En mars dernier, le ministère de la Santé a lancé un portail visant à simplifier et favoriser le signalement des événements sanitaires indésirables afin d’améliorer la sécurité et la qualité des soins, en impliquant davantage les professionnels mais aussi les premiers concernés, les patients.
Encourager la déclaration par les patients des effets indésirables liés à leurs traitements, est un signe de respect pour les personnes malades, et une invitation concrète à la pratique d’une démocratie sanitaire participative dont plusieurs crises sanitaires nous rappellent l’importance.
En cancérologie, les médicaments, longtemps réservés à l’usage hospitalier, aux toxicités spectaculaires - vomissements, perte de cheveux - sont maintenant souvent pris au domicile, par voie orale pendant des mois voire des années.
Avec l’usage croissant des thérapies ciblées, la « sous-déclaration » des effets secondaires risque d’être particulièrement pénalisante. Si ces thérapies ont modifié la prise en charge et le pronostic de plusieurs cancers, leurs effets secondaires, peu classiques, sont souvent sous estimés.
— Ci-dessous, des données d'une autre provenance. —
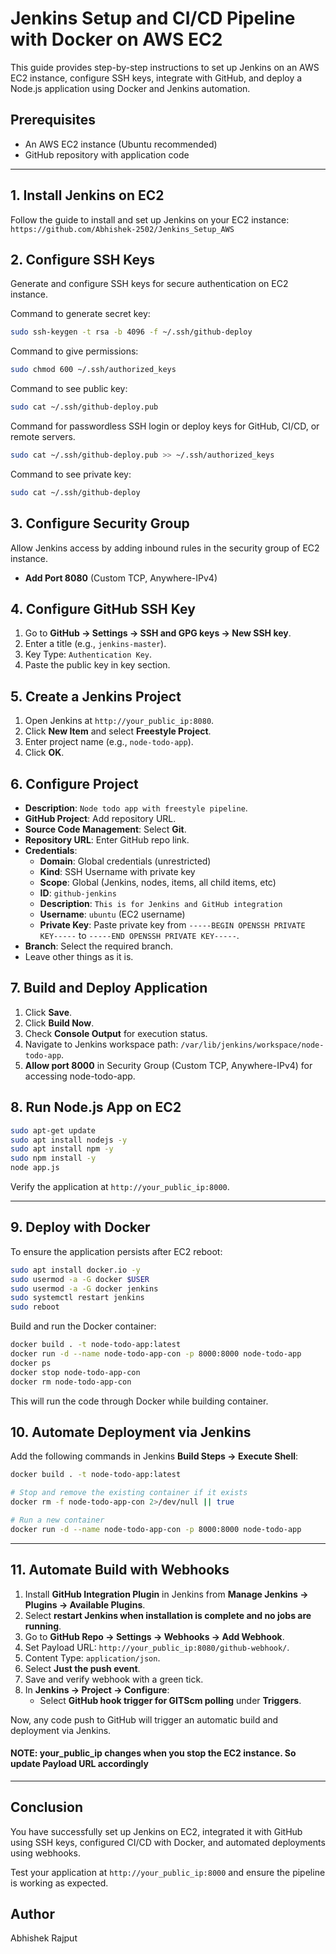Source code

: # Jenkins Setup and CI/CD Pipeline with Docker on AWS EC2

This guide provides step-by-step instructions to set up Jenkins on an AWS EC2 instance, configure SSH keys, integrate with GitHub, and deploy a Node.js application using Docker and Jenkins automation.

## Prerequisites
- An AWS EC2 instance (Ubuntu recommended)
- GitHub repository with application code

---

## 1. Install Jenkins on EC2
Follow the guide to install and set up Jenkins on your EC2 instance: `https://github.com/Abhishek-2502/Jenkins_Setup_AWS`

## 2. Configure SSH Keys
Generate and configure SSH keys for secure authentication on EC2 instance.

Command to generate secret key:
```bash
sudo ssh-keygen -t rsa -b 4096 -f ~/.ssh/github-deploy
```

Command to give permissions:
```bash
sudo chmod 600 ~/.ssh/authorized_keys
```

Command to see public key:
```bash
sudo cat ~/.ssh/github-deploy.pub  
```

Command for passwordless SSH login or deploy keys for GitHub, CI/CD, or remote servers.
```bash
sudo cat ~/.ssh/github-deploy.pub >> ~/.ssh/authorized_keys 
```

Command to see private key:
```bash
sudo cat ~/.ssh/github-deploy 
```

## 3. Configure Security Group
Allow Jenkins access by adding inbound rules in the security group of EC2 instance.
- **Add Port 8080** (Custom TCP, Anywhere-IPv4)

## 4. Configure GitHub SSH Key
1. Go to **GitHub → Settings → SSH and GPG keys → New SSH key**.
2. Enter a title (e.g., `jenkins-master`).
3. Key Type: `Authentication Key`.
4. Paste the public key in key section.

## 5. Create a Jenkins Project
1. Open Jenkins at `http://your_public_ip:8080`.
2. Click **New Item** and select **Freestyle Project**.
3. Enter project name (e.g., `node-todo-app`).
4. Click **OK**.

## 6. Configure Project
- **Description**: `Node todo app with freestyle pipeline`.
- **GitHub Project**: Add repository URL.
- **Source Code Management**: Select **Git**.
- **Repository URL**: Enter GitHub repo link.
- **Credentials**:
  - **Domain**: Global credentials (unrestricted)
  - **Kind**: SSH Username with private key
  - **Scope**: Global (Jenkins, nodes, items, all child items, etc)
  - **ID**: `github-jenkins`
  - **Description**: `This is for Jenkins and GitHub integration`
  - **Username**: `ubuntu` (EC2 username)
  - **Private Key**: Paste private key from `-----BEGIN OPENSSH PRIVATE KEY-----` to `-----END OPENSSH PRIVATE KEY-----`.
- **Branch**: Select the required branch.
- Leave other things as it is.

## 7. Build and Deploy Application
1. Click **Save**.
2. Click **Build Now**.
3. Check **Console Output** for execution status.
4. Navigate to Jenkins workspace path: `/var/lib/jenkins/workspace/node-todo-app`.
5. **Allow port 8000** in Security Group (Custom TCP, Anywhere-IPv4) for accessing node-todo-app.

## 8. Run Node.js App on EC2
```bash
sudo apt-get update
sudo apt install nodejs -y
sudo apt install npm -y
sudo npm install -y
node app.js
```

Verify the application at `http://your_public_ip:8000`.

---

## 9. Deploy with Docker

To ensure the application persists after EC2 reboot:
```bash
sudo apt install docker.io -y
sudo usermod -a -G docker $USER
sudo usermod -a -G docker jenkins
sudo systemctl restart jenkins
sudo reboot
```

Build and run the Docker container:
```bash
docker build . -t node-todo-app:latest
docker run -d --name node-todo-app-con -p 8000:8000 node-todo-app
docker ps  
docker stop node-todo-app-con
docker rm node-todo-app-con
```
This will run the code through Docker while building container.

## 10. Automate Deployment via Jenkins
Add the following commands in Jenkins **Build Steps → Execute Shell**:
```bash
docker build . -t node-todo-app:latest

# Stop and remove the existing container if it exists
docker rm -f node-todo-app-con 2>/dev/null || true

# Run a new container
docker run -d --name node-todo-app-con -p 8000:8000 node-todo-app
```

---

## 11. Automate Build with Webhooks
1. Install **GitHub Integration Plugin** in Jenkins from **Manage Jenkins → Plugins → Available Plugins**.
2. Select **restart Jenkins when installation is complete and no jobs are running**.
3. Go to **GitHub Repo → Settings → Webhooks → Add Webhook**.
4. Set Payload URL: `http://your_public_ip:8080/github-webhook/`.
5. Content Type: `application/json`.
6. Select **Just the push event**.
7. Save and verify webhook with a green tick.
8. In **Jenkins → Project → Configure**:
   - Select **GitHub hook trigger for GITScm polling** under **Triggers**.

Now, any code push to GitHub will trigger an automatic build and deployment via Jenkins.

#### NOTE: your_public_ip changes when you stop the EC2 instance. So update Payload URL accordingly

---

## Conclusion
You have successfully set up Jenkins on EC2, integrated it with GitHub using SSH keys, configured CI/CD with Docker, and automated deployments using webhooks.

Test your application at `http://your_public_ip:8000` and ensure the pipeline is working as expected.

## Author
Abhishek Rajput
Leurs mises sur le marché par des procédures accélérées (1), fondées sur les données de petits nombres de patients, traités à court terme, nous fournissent peu d’informations sur leur tolérance à long terme.
Les professionnels de santé vivent le signalement comme une lourdeur bureaucratique supplémentaire, voire inutile quand les effets secondaires sont connus et gérables. De leur côté, les patients supportent ces effets secondaires comme une fatalité, « qu’il faut bien endurer », si cela leur sauve la vie. Par trop de complaintes certains patients craignent d’affecter leur relation avec le médecin, qui leur donne accès aux traitements réputés les plus efficaces. Le ressenti des patients est fréquemment sous-estimé. Cette dissymétrie peut nuire à la confiance essentielle à une thérapeutique optimale mais aussi exposer les patients à des états morbides iatrogènes potentiellement sévères.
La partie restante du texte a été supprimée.